Willkür bedeutet für Saussure, dass es keine natürliche Beziehung zwischen den Lauten und dem Bezeichneten gibt. Auf dieser Basis erklärt er die Existenz mehrerer Sprachen. Gleichzeitig jedoch fußt die Verbindung auf Konventionen, denn eine einmal zugewiesene Lautfolge ist für jeden Sprecher einer Sprache verbindlich und muss eingehalten werden; z. B.: Es gibt keinen nachvollziehbaren Grund, warum ein »Tisch« »Tisch« heißt, soll die Kommunikation aber funktionieren, kann und darf er nicht willkürlich »Stuhl« genannt werden.

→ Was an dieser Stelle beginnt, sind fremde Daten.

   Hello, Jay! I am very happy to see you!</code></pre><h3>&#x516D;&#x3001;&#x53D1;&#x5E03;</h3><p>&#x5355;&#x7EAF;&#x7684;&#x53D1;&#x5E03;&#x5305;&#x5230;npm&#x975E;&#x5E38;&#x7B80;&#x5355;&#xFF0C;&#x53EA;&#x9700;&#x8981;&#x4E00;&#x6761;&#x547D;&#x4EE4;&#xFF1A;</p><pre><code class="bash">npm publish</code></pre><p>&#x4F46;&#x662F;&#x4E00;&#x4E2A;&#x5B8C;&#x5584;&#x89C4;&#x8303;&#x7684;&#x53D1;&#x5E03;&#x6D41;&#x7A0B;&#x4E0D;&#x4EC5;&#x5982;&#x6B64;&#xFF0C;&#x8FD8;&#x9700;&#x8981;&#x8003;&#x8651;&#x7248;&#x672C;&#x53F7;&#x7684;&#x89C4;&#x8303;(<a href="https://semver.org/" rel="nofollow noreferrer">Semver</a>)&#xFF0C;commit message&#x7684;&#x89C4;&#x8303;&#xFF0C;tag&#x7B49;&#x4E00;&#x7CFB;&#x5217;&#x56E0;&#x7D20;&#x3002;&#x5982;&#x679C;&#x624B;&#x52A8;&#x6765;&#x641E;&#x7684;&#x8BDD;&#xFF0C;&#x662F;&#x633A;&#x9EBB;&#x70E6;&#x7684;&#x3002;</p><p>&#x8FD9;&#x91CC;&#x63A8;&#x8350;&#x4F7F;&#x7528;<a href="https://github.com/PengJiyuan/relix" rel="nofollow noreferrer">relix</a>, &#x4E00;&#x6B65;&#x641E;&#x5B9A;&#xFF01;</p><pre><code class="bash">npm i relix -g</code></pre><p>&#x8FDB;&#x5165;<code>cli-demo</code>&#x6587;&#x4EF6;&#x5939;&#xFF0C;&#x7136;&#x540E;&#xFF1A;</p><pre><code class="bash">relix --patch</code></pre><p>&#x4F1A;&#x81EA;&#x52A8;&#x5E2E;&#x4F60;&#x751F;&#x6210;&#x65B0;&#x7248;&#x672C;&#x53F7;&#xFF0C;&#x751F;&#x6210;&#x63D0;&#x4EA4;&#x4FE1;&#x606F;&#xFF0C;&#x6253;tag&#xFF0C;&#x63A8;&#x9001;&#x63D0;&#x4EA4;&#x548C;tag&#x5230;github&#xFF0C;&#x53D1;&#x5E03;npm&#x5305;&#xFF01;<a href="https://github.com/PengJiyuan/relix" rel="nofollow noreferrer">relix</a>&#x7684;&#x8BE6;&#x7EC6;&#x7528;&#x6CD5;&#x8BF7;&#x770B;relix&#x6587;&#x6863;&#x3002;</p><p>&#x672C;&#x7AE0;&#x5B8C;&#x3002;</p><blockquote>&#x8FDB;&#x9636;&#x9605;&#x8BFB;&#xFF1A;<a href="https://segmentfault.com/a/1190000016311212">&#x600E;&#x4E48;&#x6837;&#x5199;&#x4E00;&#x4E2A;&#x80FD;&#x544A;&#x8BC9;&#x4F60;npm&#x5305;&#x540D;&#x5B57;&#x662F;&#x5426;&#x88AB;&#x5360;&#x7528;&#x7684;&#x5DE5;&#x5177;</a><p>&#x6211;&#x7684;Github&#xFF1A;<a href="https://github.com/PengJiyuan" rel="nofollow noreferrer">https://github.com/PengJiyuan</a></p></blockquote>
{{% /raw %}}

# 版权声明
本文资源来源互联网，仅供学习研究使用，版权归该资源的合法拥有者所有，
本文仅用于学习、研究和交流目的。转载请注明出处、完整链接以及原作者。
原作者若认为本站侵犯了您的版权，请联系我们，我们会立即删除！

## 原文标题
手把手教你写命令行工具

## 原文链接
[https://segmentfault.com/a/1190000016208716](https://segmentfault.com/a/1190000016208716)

Sprachwandel und die damit verbundene Veränderung von Sprache, ihren Formen oder z. B. auch ihrer Aussprache, ist immer zeitlich bedingt. Saussure nennt diese Entwicklung »linear«.
Die Germanen als ein Volk mit einem Staat, einer Sprache und einer Identität im modernen Verständnis, das sich auch selbst so bezeichnet hätte, hat es nie gegeben. Im Gegenteil: Die verschiedenen Stämme, die unter diesem Überbegriff zusammengefasst werden, bekämpften sich untereinander über Jahrhunderte hinweg.
Das Wort Germanen taucht zum ersten Mal um das Jahr 80 v. Chr. bei dem griechischen Geschichtsschreiber Poseidonios (135–51 v. Chr.) auf und wird seitdem verwendet; vor allem aber fand es durch die Aufzeichnungen von Gaius Julius Cäsar (100–44 v. Chr.) über den Gallischen Krieg (58–51/50 v. Chr.), »De bello gallico« (geschrieben 52/51 v. Chr.), Verbreitung. »Cäsar hat die Germanen erfunden« sagt Mischa Meier, Professor für Alte Geschichte (Plötz 1991:28–37).
Dabei waren es nicht nur »Barbaren«, die sich dort im feindlichen (aus römischer Sicht) Norden Europas befanden. Es war eine Gesellschaft, die sich in Gefolgsverbänden organisierte. Sie bestand aus freien Bauern und Viehzüchtern, die aber nie ein Volk im heutigen Sinn darstellten. Die Beziehung zwischen beiden Teilen – dem Norden und dem Süden – war mehrschichtig. Einerseits lud der durch seinen Reichtum lockende Süden mit seiner wirtschaftlichen Überlegenheit immer wieder zu Raubzügen ein, andererseits waren die »Barbaren« des Nordens, wie sie jene Menschen nannten – wobei Barbar zunächst nur einen Menschen bezeichnete, der nicht der griechischen bzw. der lateinischen Sprache mächtig war – auch Handelspartner Roms. So traten bereits früh Germanen in den römischen Militärdienst, sicherten dessen Grenzen und Außenposten und stützten somit den römischen Herrschaftsanspruch. Dennoch wussten die südeuropäischen Hochkulturen der Griechen und Römer nur verhältnismäßig wenig über diese »Barbaren« des Nordens. Lediglich militärische und kriegerische Auseinandersetzungen gab es relativ häufig, wenngleich, wie gesagt, auch andere, bspw. wirtschaftliche Kontakte existierten.